Sunday, January 22, 2006

The Chinese Dreamcatcher

Noel (2004) = 7/10. It felt weird watching a movie that takes place on Christmas Eve/day a month after Christmas. Noel is cheesy, completely unrealistic, and sappy. Thus, I naturally really liked it. Especially the way *spoiler alert* Nina told Mike she was pregnant. "I just came to give you your gift." "What is it?" "It's right here" [puts his hand on her tummy]. Yeah, I dig cheese like that.

Deuce Bigalow: Male Gigolo (1999) = 5.5/10. Stupid, but still funny.

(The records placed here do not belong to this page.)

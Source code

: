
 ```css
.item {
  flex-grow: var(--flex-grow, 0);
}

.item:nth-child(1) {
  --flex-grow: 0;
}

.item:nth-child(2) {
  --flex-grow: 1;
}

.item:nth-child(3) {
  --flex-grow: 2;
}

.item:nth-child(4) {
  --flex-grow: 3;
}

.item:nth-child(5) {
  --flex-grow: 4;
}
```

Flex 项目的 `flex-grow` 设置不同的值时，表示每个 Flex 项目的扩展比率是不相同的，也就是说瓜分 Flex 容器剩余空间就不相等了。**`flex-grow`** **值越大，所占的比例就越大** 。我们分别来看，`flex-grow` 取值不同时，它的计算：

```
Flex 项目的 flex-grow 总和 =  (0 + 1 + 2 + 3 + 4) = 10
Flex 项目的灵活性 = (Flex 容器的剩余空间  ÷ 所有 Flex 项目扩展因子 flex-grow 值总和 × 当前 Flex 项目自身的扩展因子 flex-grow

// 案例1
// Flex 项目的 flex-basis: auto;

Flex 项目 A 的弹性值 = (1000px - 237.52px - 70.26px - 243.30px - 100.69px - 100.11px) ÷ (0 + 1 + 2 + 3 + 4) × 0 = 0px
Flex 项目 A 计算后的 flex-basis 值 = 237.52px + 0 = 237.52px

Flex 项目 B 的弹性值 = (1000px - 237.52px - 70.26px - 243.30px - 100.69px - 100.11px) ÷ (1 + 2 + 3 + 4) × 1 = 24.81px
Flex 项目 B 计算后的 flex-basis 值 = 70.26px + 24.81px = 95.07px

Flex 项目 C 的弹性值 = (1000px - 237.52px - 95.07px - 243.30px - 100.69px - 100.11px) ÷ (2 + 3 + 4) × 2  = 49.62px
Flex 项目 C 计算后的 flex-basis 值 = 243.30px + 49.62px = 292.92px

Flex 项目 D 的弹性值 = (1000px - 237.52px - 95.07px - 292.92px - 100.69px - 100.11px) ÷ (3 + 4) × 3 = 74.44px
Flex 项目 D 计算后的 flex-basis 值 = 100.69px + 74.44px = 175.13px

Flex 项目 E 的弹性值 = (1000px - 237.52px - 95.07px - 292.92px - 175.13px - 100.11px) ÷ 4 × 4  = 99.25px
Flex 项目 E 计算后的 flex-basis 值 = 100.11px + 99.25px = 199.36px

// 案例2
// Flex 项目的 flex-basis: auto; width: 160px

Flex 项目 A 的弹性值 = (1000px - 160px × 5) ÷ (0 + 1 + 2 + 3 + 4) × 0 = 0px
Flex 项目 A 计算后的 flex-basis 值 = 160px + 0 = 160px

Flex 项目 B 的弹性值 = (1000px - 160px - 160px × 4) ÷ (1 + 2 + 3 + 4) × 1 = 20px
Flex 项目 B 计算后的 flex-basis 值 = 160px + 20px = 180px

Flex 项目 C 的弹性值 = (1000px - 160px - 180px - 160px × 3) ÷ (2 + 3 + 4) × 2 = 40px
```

Saturday evening, Doug and I went to Great Wall Restaurant for the first time. I really liked the food, but Doug said it tasted like fast food Chinese. I'm ok with that, but it's been many years since I've eaten Chinese fast food (unless the mom and pop place in Glenpool counts?). I didn't like the atmosphere which consisted of tiny rooms that weren't very well decorated. The tables (no booths at all) were really close together. As a result, I heard adjacent conversations in detail. Also, we sat next to the room where a man cooked the Mongolian BBQ concoctions. Above him in the cook room is a ginormous ventilator thingy that made a very loud whirring sound when he turned it on. It drowned out anything Doug wanted to tell me. There was only one waitress for about 10 tables. She did a pretty good job of keeping my Dr. Pepper full and giving us what we needed. Since this restaurant is close to my work, I will probably go there again because I did like the food. And at $6.95 (or close to that price), my portion size will last me 3 meals.

I told you that to tell you this--

Hanging on the main door inside the restaurant is a dreamcatcher. We found this quite ironic and amusing. Even though I have a poor sense of determining what race/ethnicity a person belongs, everyone looked quite Asian in this place.

Also, if you happen to make it to the nearest Bed Bath & Beyond soon, try out their massaging chairs. The one Doug and I tried had an option to virbrate just your tushy. But if you leaned slightly forward...

Very clever way to disguise a "personal massager." Either that or I'm the only person in the world that's never experienced sore muscle pain in my butt that required vibration to make it go away.

1 comment:

Amanda Z said...

I like Great Wall's Hot and Sour Soup. I've had the mongolian barbecue and I didn't think it had much spice to it, after adding more than their little chart on the wall says.